Ich weiß, wo ich Dich als Autor einordnen kann, aber normalerweise nehme ich Leute nicht ernst, die vom „Urheberrecht abtreten“ o.ä. sprechen. Möglicherweise gehts anderen ähnlich.
Marcel Weiss says
Danke. Ich werde das künftig mit in Betracht ziehen. Ich weiß nur nicht auf Anhieb, wie man den Umstand elegant anders hätte betiteln können. Betonung liegt auf ‚elegant‘.
nk says
natürlich eine gute Frage, wie man das knackig formuliert bekommt. Spontan fällt mir vielleicht „alternativer Verwertungsmodelle“, „freier Kulturnutzung“ oder kurz „freier(er) Kultur“ ein. Ob das jetzt sexy ist, sei dahingestellt. :)
Thomas Elbel says
Es ist sicher Geschmacksfrage, aber der Artikel stellt m.E. den eigentlichen Newswert auf den Kopf. Sensationell ist nicht, dass mspro so ein bisschen Urneberrechtsverwertungsbeschränking auf Basis Krautpfanding probiert. Das haben andere schon in größerem und intelligenterem Maßstab getan.

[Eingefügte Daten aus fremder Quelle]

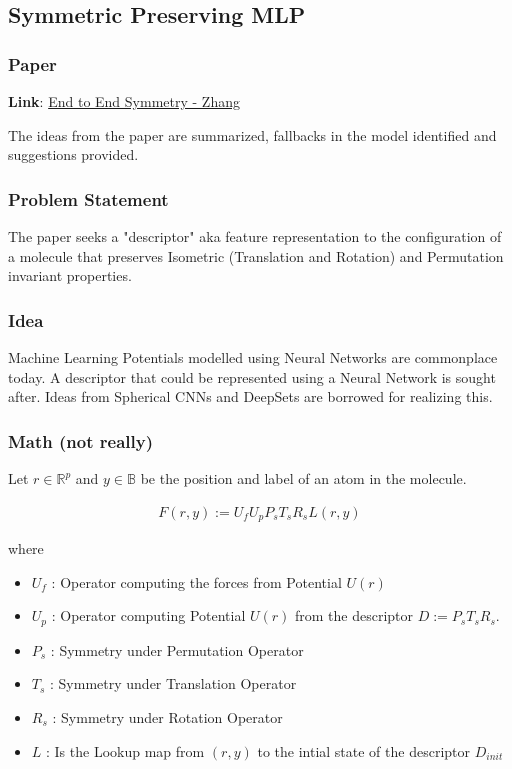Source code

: \subsection{Symmetric Preserving MLP}

\subsubsection*{Paper}
\textbf{Link}: \href{https://arxiv.org/abs/1805.09003}{End to End Symmetry - Zhang} 

The ideas from the paper are summarized, fallbacks in the model identified
and suggestions provided. 

\subsubsection*{Problem Statement}
The paper seeks a "descriptor" aka feature representation to the configuration of a 
molecule that preserves Isometric (Translation and Rotation) and Permutation invariant
properties. 

\subsubsection*{Idea}
Machine Learning Potentials modelled using Neural Networks are commonplace today.
A descriptor that could be represented using a Neural Network is sought after.
Ideas from Spherical CNNs and DeepSets are borrowed for realizing this.

\subsubsection*{Math (not really)}

Let $r \in \mathbb{R}^{p}$ and $y \in \mathbb{B}$ be the position and label of an atom in the molecule.

\begin{align*}
    F(r,y) := U_{f}U_{p}P_{s}T_{s}R_{s} L(r,y) 
\end{align*}

where \\ 
\begin{itemize}
    \item $U_{f}$ : Operator computing the forces from Potential $U(r)$
    \item $U_{p}$ : Operator computing Potential $U(r)$ from the descriptor $D := P_{s}T_{s}R_{s}$.
    \item $P_{s}$ : Symmetry under Permutation Operator
    \item $T_{s}$ : Symmetry under Translation Operator
    \item $R_{s}$ : Symmetry under Rotation Operator
    \item $L$ : Is the Lookup map from $(r,y)$ to the intial state of the descriptor $D_{init}$
\end{itemize}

Sensationell ist, dass ein typischer Vertreter der „Das Urheberrecht gehört abgeschafft – Sucht Euch neue Geschäftsmodelle“-Fraktion (mal wieder; vgl. U. Schramm u. M. Weisband) einen mehrheitlich klassischen Weg der Veröffentlichung geht und zwar mit den folgenden Argumenten:
1. Ich will mehr Kohle
2. Ich will Renommée
3. Ich will professionelle Distribution (Sichtbarkeit im Buchhandel) und Marketing
… und all das können mir halt nur die guten alten Verlage von der Content Mafia bieten. Das sieht für mich sturen Verfechter alter Geschäftsmodelle schon sehr nach wohlfeiler Umfallerei aus.
DAS hätte nähere Beleuchtung verdient.
Thomas Elbel says
Sehr ernüchternd ist es übrigens, wenn man sich bei Startnext mal die Fundingseite für Bücher ansieht:
http://www.startnext.de/Projekte.html#!literature/fundings/beliebtheit-d/28
Mspro hat sich ja bei „Journalismus“ eingeordnet. Guter Trick.